**WHAT YOU SHOULD DO:**
Please give an exact transcription of the lines below, from the one that contains "- **Endotoxinas**: consistem" to the very last, with no other lines.

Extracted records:
══════

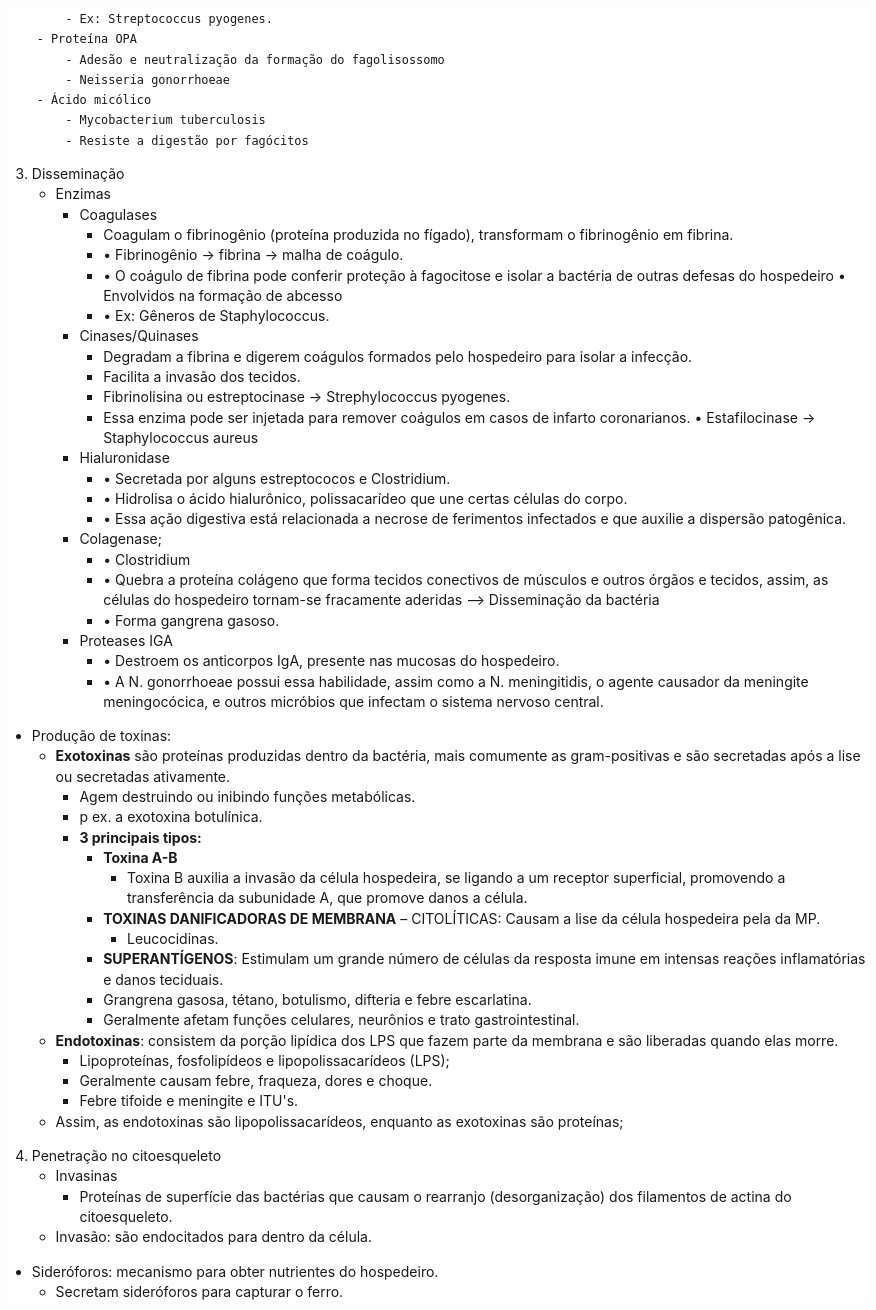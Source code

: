 			- Ex: Streptococcus pyogenes.
		- Proteína OPA
			- Adesão e neutralização da formação do fagolisossomo
			- Neisseria gonorrhoeae
		- Ácido micólico
			- Mycobacterium tuberculosis
			- Resiste a digestão por fagócitos
3. Disseminação 
	- Enzimas
		- Coagulases
			- Coagulam o fibrinogênio (proteína produzida no fígado), transformam o fibrinogênio em fibrina.
			- • Fibrinogênio → fibrina → malha de coágulo. 
			- • O coágulo de fibrina pode conferir proteção à fagocitose e isolar a bactéria de outras defesas do hospedeiro • Envolvidos na formação de abcesso 
			- • Ex: Gêneros de Staphylococcus.
		- Cinases/Quinases
			- Degradam a fibrina e digerem coágulos formados pelo hospedeiro para isolar a infecção. 
			- Facilita a invasão dos tecidos. 
			- Fibrinolisina ou estreptocinase → Strephylococcus pyogenes. 
			- Essa enzima pode ser injetada para remover coágulos em casos de infarto coronarianos. • Estafilocinase → Staphylococcus aureus
		- Hialuronidase
			- • Secretada por alguns estreptococos e Clostridium. 
			- • Hidrolisa o ácido hialurônico, polissacarídeo que une certas células do corpo.
			- • Essa ação digestiva está relacionada a necrose de ferimentos infectados e que auxilie a dispersão patogênica.
		- Colagenase;
			- • Clostridium 
			- • Quebra a proteína colágeno que forma tecidos conectivos de músculos e outros órgãos e tecidos, assim, as células do hospedeiro tornam-se fracamente aderidas --> Disseminação da bactéria 
			- • Forma gangrena gasoso.
		- Proteases IGA
			- • Destroem os anticorpos IgA, presente nas mucosas do hospedeiro.
			- • A N. gonorrhoeae possui essa habilidade, assim como a N. meningitidis, o agente causador da meningite meningocócica, e outros micróbios que infectam o sistema nervoso central.
- Produção de toxinas:
	- **Exotoxinas** são proteínas produzidas dentro da bactéria, mais comumente as gram-positivas e são secretadas após a lise ou secretadas ativamente.
		- Agem destruindo ou inibindo funções metabólicas. 
		- p ex. a exotoxina botulínica.
		- **3 principais tipos:**
			- **Toxina A-B**
				-  Toxina B auxilia a invasão da célula hospedeira, se ligando a um receptor superficial, promovendo a transferência da subunidade A, que promove danos a célula.
			- **TOXINAS DANIFICADORAS DE MEMBRANA** – CITOLÍTICAS: Causam a lise da célula hospedeira pela da MP.
				- Leucocidinas. 
			- **SUPERANTÍGENOS**: Estimulam um grande número de células da resposta imune em intensas reações inflamatórias e danos teciduais.
			- Grangrena gasosa, tétano, botulismo, difteria e febre escarlatina. 
			- Geralmente afetam funções celulares, neurônios e trato gastrointestinal. 
	- **Endotoxinas**: consistem da porção lipídica dos LPS que fazem parte da membrana e são liberadas quando elas morre.
		- Lipoproteínas, fosfolipídeos e lipopolissacarídeos (LPS);
		- Geralmente causam febre, fraqueza, dores e choque. 
		- Febre tifoide e meningite e ITU's.
	- Assim, as endotoxinas são lipopolissacarídeos, enquanto as exotoxinas são proteínas;
4. Penetração no citoesqueleto 
	- Invasinas
		- Proteínas de superfície das bactérias que causam o rearranjo (desorganização) dos filamentos de actina do citoesqueleto.
	- Invasão: são endocitados para dentro da célula. 
- Sideróforos: mecanismo para obter nutrientes do hospedeiro. 
	- Secretam sideróforos para capturar o ferro.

══════

**YOUR RESPONSE:**
	- **Endotoxinas**: consistem da porção lipídica dos LPS que fazem parte da membrana e são liberadas quando elas morre.
		- Lipoproteínas, fosfolipídeos e lipopolissacarídeos (LPS);
		- Geralmente causam febre, fraqueza, dores e choque. 
		- Febre tifoide e meningite e ITU's.
	- Assim, as endotoxinas são lipopolissacarídeos, enquanto as exotoxinas são proteínas;
4. Penetração no citoesqueleto 
	- Invasinas
		- Proteínas de superfície das bactérias que causam o rearranjo (desorganização) dos filamentos de actina do citoesqueleto.
	- Invasão: são endocitados para dentro da célula. 
- Sideróforos: mecanismo para obter nutrientes do hospedeiro. 
	- Secretam sideróforos para capturar o ferro.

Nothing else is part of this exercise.